> Materials provided
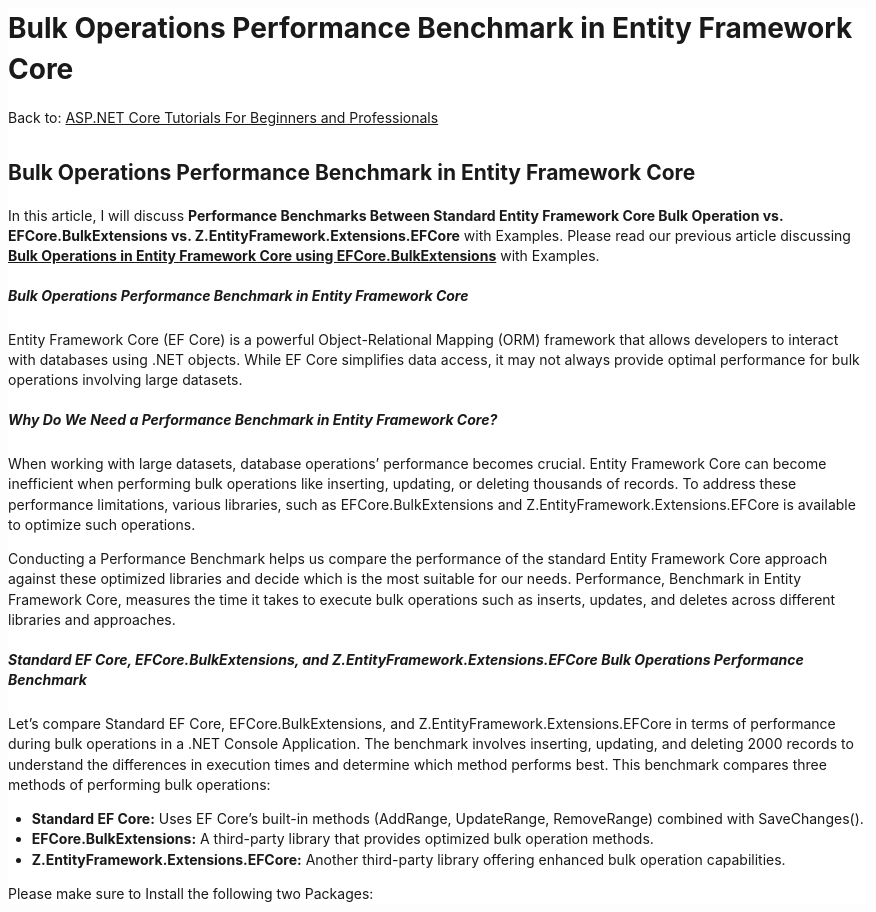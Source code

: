 # Bulk Operations Performance Benchmark in Entity Framework Core

Back to: [ASP.NET Core Tutorials For Beginners and Professionals](https://dotnettutorials.net/course/asp-net-core-tutorials/)

## **Bulk Operations Performance Benchmark in Entity Framework Core**

In this article, I will discuss **Performance Benchmarks Between Standard Entity Framework Core Bulk Operation vs. EFCore.BulkExtensions vs. Z.EntityFramework.Extensions.EFCore** with Examples. Please read our previous article discussing [**Bulk Operations in Entity Framework Core using EFCore.BulkExtensions**](https://dotnettutorials.net/lesson/bulk-operations-in-entity-framework-core-using-efcore-bulkextensions/) with Examples.

##### **Bulk Operations Performance Benchmark in Entity Framework Core**

Entity Framework Core (EF Core) is a powerful Object-Relational Mapping (ORM) framework that allows developers to interact with databases using .NET objects. While EF Core simplifies data access, it may not always provide optimal performance for bulk operations involving large datasets.

##### **Why Do We Need a Performance Benchmark in Entity Framework Core?**

When working with large datasets, database operations’ performance becomes crucial. Entity Framework Core can become inefficient when performing bulk operations like inserting, updating, or deleting thousands of records. To address these performance limitations, various libraries, such as EFCore.BulkExtensions and Z.EntityFramework.Extensions.EFCore is available to optimize such operations.

Conducting a Performance Benchmark helps us compare the performance of the standard Entity Framework Core approach against these optimized libraries and decide which is the most suitable for our needs. Performance, Benchmark in Entity Framework Core, measures the time it takes to execute bulk operations such as inserts, updates, and deletes across different libraries and approaches.

##### **Standard EF Core, EFCore.BulkExtensions, and Z.EntityFramework.Extensions.EFCore Bulk Operations Performance Benchmark**

Let’s compare Standard EF Core, EFCore.BulkExtensions, and Z.EntityFramework.Extensions.EFCore in terms of performance during bulk operations in a .NET Console Application. The benchmark involves inserting, updating, and deleting 2000 records to understand the differences in execution times and determine which method performs best. This benchmark compares three methods of performing bulk operations:

- **Standard EF Core:** Uses EF Core’s built-in methods (AddRange, UpdateRange, RemoveRange) combined with SaveChanges().
- **EFCore.BulkExtensions:** A third-party library that provides optimized bulk operation methods.
- **Z.EntityFramework.Extensions.EFCore:** Another third-party library offering enhanced bulk operation capabilities.

Please make sure to Install the following two Packages:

> What the exercise asks
Search the lines above for the string "compare", then show every one that has it.

> Output of the task
Conducting a Performance Benchmark helps us compare the performance of the standard Entity Framework Core approach against these optimized libraries and decide which is the most suitable for our needs. Performance, Benchmark in Entity Framework Core, measures the time it takes to execute bulk operations such as inserts, updates, and deletes across different libraries and approaches.
Let’s compare Standard EF Core, EFCore.BulkExtensions, and Z.EntityFramework.Extensions.EFCore in terms of performance during bulk operations in a .NET Console Application. The benchmark involves inserting, updating, and deleting 2000 records to understand the differences in execution times and determine which method performs best. This benchmark compares three methods of performing bulk operations:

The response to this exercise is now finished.